You’re an Individual Investor? Exploit Your Advantages to Beat the Institutions
Yes, you have advantages. If you have patience and intelligence, you have the potential to be as good as anyone.
I bristle when I read accounts – usually forwarded by professionals with a monetary stake – that investing is too complicated for the non-professional. “Leave it to the pros,” they reason. “After all, you wouldn’t perform surgery on yourself.”
No, I wouldn’t perform self-surgery, but I attend to health through nutrition and exercise, as every adult should. I attend to adult responsibilities. I suspect for these reasons, I haven’t needed a surgeon’s services.

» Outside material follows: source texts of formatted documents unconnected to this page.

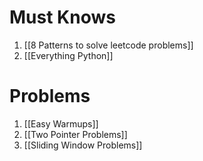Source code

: # Must Knows
1. [[8 Patterns to solve leetcode problems]]
2. [[Everything Python]]

# Problems
1. [[Easy Warmups]]
2. [[Two Pointer Problems]] 
3. [[Sliding Window Problems]]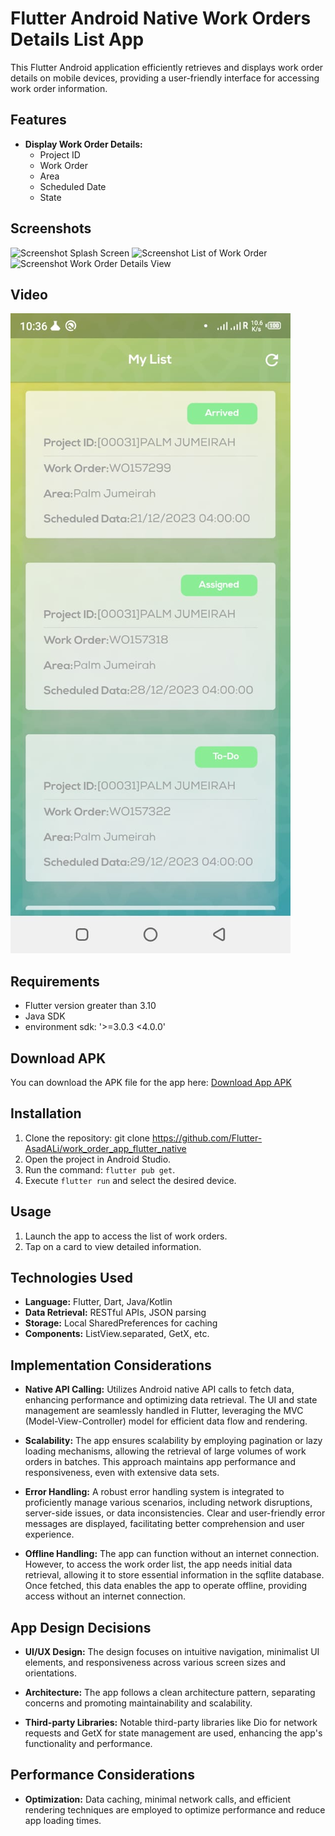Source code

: # Flutter Android Native Work Orders Details List App

This Flutter Android application efficiently retrieves and displays work order details on mobile devices, providing a user-friendly interface for accessing work order information.

## Features

- **Display Work Order Details:**
    - Project ID
    - Work Order
    - Area
    - Scheduled Date
    - State
## Screenshots

![Screenshot Splash Screen](https://github.com/Flutter-AsadALi/work_order_app_flutter/blob/main/assets/images/splsh.jpeg)
![Screenshot List of Work Order](https://github.com/Flutter-AsadALi/work_order_app_flutter/blob/main/assets/images/list.jpeg)
![Screenshot Work Order Details View](https://github.com/Flutter-AsadALi/work_order_app_flutter/blob/main/assets/images/details.jpeg)

## Video
[![Video Demo](https://github.com/Flutter-AsadALi/work_order_app_flutter_native/blob/main/assets/list.jpeg)](https://github.com/Flutter-AsadALi/work_order_app_flutter/blob/main/assets/images/video.mp4)

## Requirements

- Flutter version greater than 3.10
- Java SDK
- environment sdk: '>=3.0.3 <4.0.0'
## Download APK

You can download the APK file for the app here: [Download App APK](https://github.com/Flutter-AsadALi/work_order_app_flutter_native/blob/main/assets/flutter-native-app.apk)
## Installation

1. Clone the repository:
   git clone https://github.com/Flutter-AsadALi/work_order_app_flutter_native
2. Open the project in Android Studio.
3. Run the command: `flutter pub get`.
4. Execute `flutter run` and select the desired device.

## Usage

1. Launch the app to access the list of work orders.
2. Tap on a card to view detailed information.

## Technologies Used

- **Language:** Flutter, Dart, Java/Kotlin
- **Data Retrieval:** RESTful APIs, JSON parsing
- **Storage:** Local SharedPreferences for caching
- **Components:** ListView.separated, GetX, etc.

## Implementation Considerations

- **Native API Calling:** Utilizes Android native API calls to fetch data, enhancing performance and optimizing data retrieval. The UI and state management are seamlessly handled in Flutter, leveraging the MVC (Model-View-Controller) model for efficient data flow and rendering.

- **Scalability:** The app ensures scalability by employing pagination or lazy loading mechanisms, allowing the retrieval of large volumes of work orders in batches. This approach maintains app performance and responsiveness, even with extensive data sets.

- **Error Handling:** A robust error handling system is integrated to proficiently manage various scenarios, including network disruptions, server-side issues, or data inconsistencies. Clear and user-friendly error messages are displayed, facilitating better comprehension and user experience.
  
- **Offline Handling:** The app can function without an internet connection. However, to access the work order list, the app needs initial data retrieval, allowing it to store essential information in the sqflite database. Once fetched, this data enables the app to operate offline, providing access without an internet connection.


## App Design Decisions

- **UI/UX Design:** The design focuses on intuitive navigation, minimalist UI elements, and responsiveness across various screen sizes and orientations.

- **Architecture:** The app follows a clean architecture pattern, separating concerns and promoting maintainability and scalability.

- **Third-party Libraries:** Notable third-party libraries like Dio for network requests and GetX for state management are used, enhancing the app's functionality and performance.

## Performance Considerations

- **Optimization:** Data caching, minimal network calls, and efficient rendering techniques are employed to optimize performance and reduce app loading times.




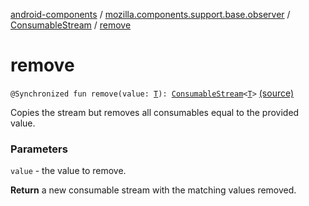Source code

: [android-components](../../index.md) / [mozilla.components.support.base.observer](../index.md) / [ConsumableStream](index.md) / [remove](./remove.md)

# remove

`@Synchronized fun remove(value: `[`T`](index.md#T)`): `[`ConsumableStream`](index.md)`<`[`T`](index.md#T)`>` [(source)](https://github.com/mozilla-mobile/android-components/blob/master/components/support/base/src/main/java/mozilla/components/support/base/observer/Consumable.kt#L178)

Copies the stream but removes all consumables equal to the provided value.

### Parameters

`value` - the value to remove.

**Return**
a new consumable stream with the matching values removed.


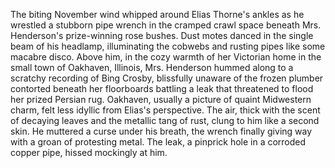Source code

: The biting November wind whipped around Elias Thorne's ankles as he wrestled a stubborn pipe wrench in the cramped crawl space beneath Mrs. Henderson's prize-winning rose bushes.  Dust motes danced in the single beam of his headlamp, illuminating the cobwebs and rusting pipes like some macabre disco.  Above him, in the cozy warmth of her Victorian home in the small town of Oakhaven, Illinois, Mrs. Henderson hummed along to a scratchy recording of Bing Crosby, blissfully unaware of the frozen plumber contorted beneath her floorboards battling a leak that threatened to flood her prized Persian rug.  Oakhaven, usually a picture of quaint Midwestern charm, felt less idyllic from Elias's perspective. The air, thick with the scent of decaying leaves and the metallic tang of rust, clung to him like a second skin. He muttered a curse under his breath, the wrench finally giving way with a groan of protesting metal.  The leak, a pinprick hole in a corroded copper pipe, hissed mockingly at him.

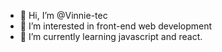 - 👋 Hi, I’m @Vinnie-tec
- 👀 I’m interested in front-end web development
- 🌱 I’m currently learning javascript and react.
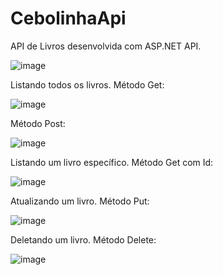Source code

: # CebolinhaApi
API de Livros desenvolvida com ASP.NET API.

![image](https://user-images.githubusercontent.com/6372185/194116362-143aa3f3-bb74-4e6b-969c-b83f56524a2b.png)

Listando todos os livros. Método Get:

![image](https://user-images.githubusercontent.com/6372185/194116570-c64e01fa-f80f-49fb-ad7b-26b2a06e485b.png)

Método Post:

![image](https://user-images.githubusercontent.com/6372185/194116697-e4055f7e-a0d1-4a15-83c0-74f86c5477ca.png)

Listando um livro específico. Método Get com Id:

![image](https://user-images.githubusercontent.com/6372185/194116791-4b610ecc-a4fe-408e-84f5-4de327948b84.png)

Atualizando um livro. Método Put:

![image](https://user-images.githubusercontent.com/6372185/194116958-f060b50e-d892-4afd-8431-0a320ccc9815.png)

Deletando um livro. Método Delete:

![image](https://user-images.githubusercontent.com/6372185/194117074-9c18bbcb-3c5e-41f5-9af6-878b1c24db69.png)
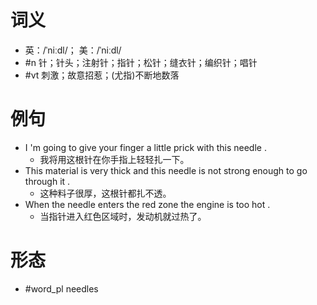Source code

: # 词义
- 英：/ˈniːdl/； 美：/ˈniːdl/
- #n 针；针头；注射针；指针；松针；缝衣针；编织针；唱针
- #vt 刺激；故意招惹；(尤指)不断地数落
# 例句
- I 'm going to give your finger a little prick with this needle .
	- 我将用这根针在你手指上轻轻扎一下。
- This material is very thick and this needle is not strong enough to go through it .
	- 这种料子很厚，这根针都扎不透。
- When the needle enters the red zone the engine is too hot .
	- 当指针进入红色区域时，发动机就过热了。
# 形态
- #word_pl needles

Managing finances is an adult responsibility – one every adult must undertake. What’s more, managing your investments – choosing your own investments included – is within the capabilities of any intelligent adult. Thanks to the Internet, tools to self-educate (what you are reading, for instance) are readily available. Initiative is key.
Best of all, the market favors the individual investor. Yes, you hold a number of advantages over the professional you likely haven’t considered. Five spring immediately to mind.
Expense Control
When you pick your investments, you control expenses. Most online brokerages attach no commission for trading stocks. And when you own the stock, you incur no additional expense. Actively managed funds frequently charge 1% to 2% annually of money under management. Some even charge sales loads, which can range up to 5% of your investment.
If you are sufficiently wealthy to invest with a hedge fund manager, expenses ratchet up exponentially. Many hedge funds take 2% of money under management annually and then skim an additional 15% to 20% above a certain performance goal.
You can pay dearly for someone of some renown to manage your money. Why not replicate it and save a few bucks?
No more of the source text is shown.